A lot of global megalopolises are integrating blockchain solutions into their infrastructures. Even whole counties are trying to shift the government control system to the distributed ledger technology.

Dubai (UAE)

In 2014, the state authorities launched a special program for developing the smart city system. Currently, Dubai is ranked first in the world in terms of the amount of smart projects, both planned and implemented. The fully electronic document management is not a dream but a real idea of local authorities.

The capital of the UAE already has self-driving trains and automatic sensors, while blockchain is being integrated into healthcare, business registration (the Dubai Blockchain Business Registry platform), travel, and trading industries. Sheikh Hamdan bin Mohammed bin Rashid Al Maktoum supports the technology development with his own funds.

By 2020, according to the authorities, Dubai should become the first comprehensive smart city on blockchain. To develop new systems and platforms, the government cooperates with Google, IBM, and many other globally renowned companies. Other UAE cities, for example Masdar, are also integrating blockchain technologies.

Yinchuan (China)

The Chinese authorities are also focusing on the integration of blockchain into housing and utility processes: they have decided to start the process of economy digitalization in Yinchuan. One has developed an operational concept of the municipal system based on the distributed ledger.

The transportation industry is going to integrate blockchain-based novelties as well: a local car manufacturer called Wanxiang has introduced a blockchain platform for controlling and monitoring the battery consumption of urban cars. It will allow citizens to reduce transport expenditures.

New York (USA)

Brooklyn has developed the whole network based on blockchain that helps to sell extra electricity. Brooklyn Microgrid operates using Ethereum contracts and allows inhabitants to exchange electricity. Similar networks, while not completely regulated by the law, allow citizens to use electricity autonomously. The network does not depend on the common municipal one and can function even in case of power outages. Besides, it is totally eco-friendly.

Germany

RWE, a German-based energy company, has created a system based on Ethereum blockchain for the autonomous recharging of electric cars. Approximately one hundred stations will be located within Germany and will allow to recharge cars quickly and without third parties. The system will operate using the Share&Charge app and smart contracts. The latter will help users to find fuel stations, control expenses, and immediately pay for recharging.

Estonia

The authorities of Estonia have shifted state sectors rather than a single city to blockchain. It was made in 2012: the distributed ledger technology was then applied in the healthcare sector, courts, and commerce. Primarily, it provides the security of local inhabitants.

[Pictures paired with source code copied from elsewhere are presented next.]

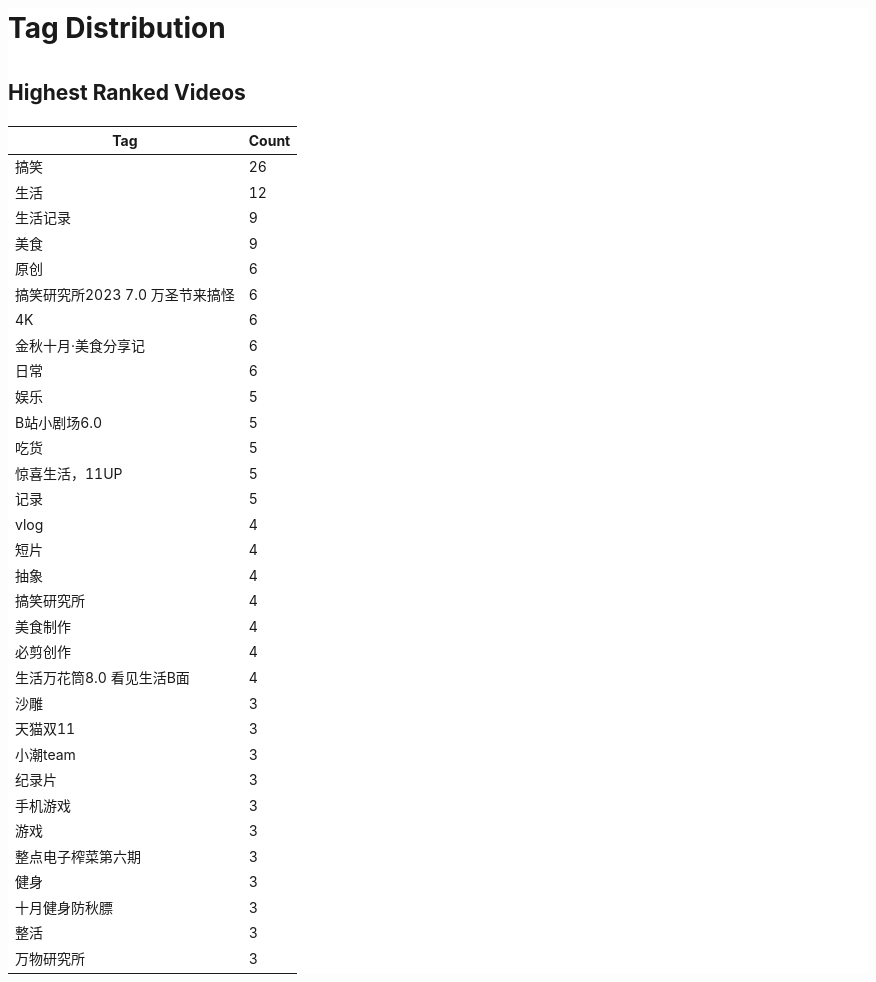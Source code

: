 
# Tag Distribution
## Highest Ranked Videos


| Tag | Count |
| --- | --- |
| 搞笑 | 26 |
| 生活 | 12 |
| 生活记录 | 9 |
| 美食 | 9 |
| 原创 | 6 |
| 搞笑研究所2023 7.0 万圣节来搞怪 | 6 |
| 4K | 6 |
| 金秋十月·美食分享记 | 6 |
| 日常 | 6 |
| 娱乐 | 5 |
| B站小剧场6.0 | 5 |
| 吃货 | 5 |
| 惊喜生活，11UP | 5 |
| 记录 | 5 |
| vlog | 4 |
| 短片 | 4 |
| 抽象 | 4 |
| 搞笑研究所 | 4 |
| 美食制作 | 4 |
| 必剪创作 | 4 |
| 生活万花筒8.0 看见生活B面 | 4 |
| 沙雕 | 3 |
| 天猫双11 | 3 |
| 小潮team | 3 |
| 纪录片 | 3 |
| 手机游戏 | 3 |
| 游戏 | 3 |
| 整点电子榨菜第六期 | 3 |
| 健身 | 3 |
| 十月健身防秋膘 | 3 |
| 整活 | 3 |
| 万物研究所 | 3 |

Prospects for blockchain-based cities in future

Life in big cities is quite dynamic, and the interaction among the variety of inhabitants as well as public and private establishments are often difficult and confusing: traffic jams, overpayments for housing and utility accounts, queues in government facilities. Blockchain technology is able to substantially simplify the majority of processes, but it is not quite easy to start applying solutions based on it.

The integration of blockchain into the smart city system as smart contracts and complex scenarios is the most efficient, but this concept should be thoroughly elaborated. Moreover, the status of blockchain requires legal regulation at many stages. However, it is worth doing, as the digital economy is able to simplify a plenty of processes in social life, financial sector, and ecology.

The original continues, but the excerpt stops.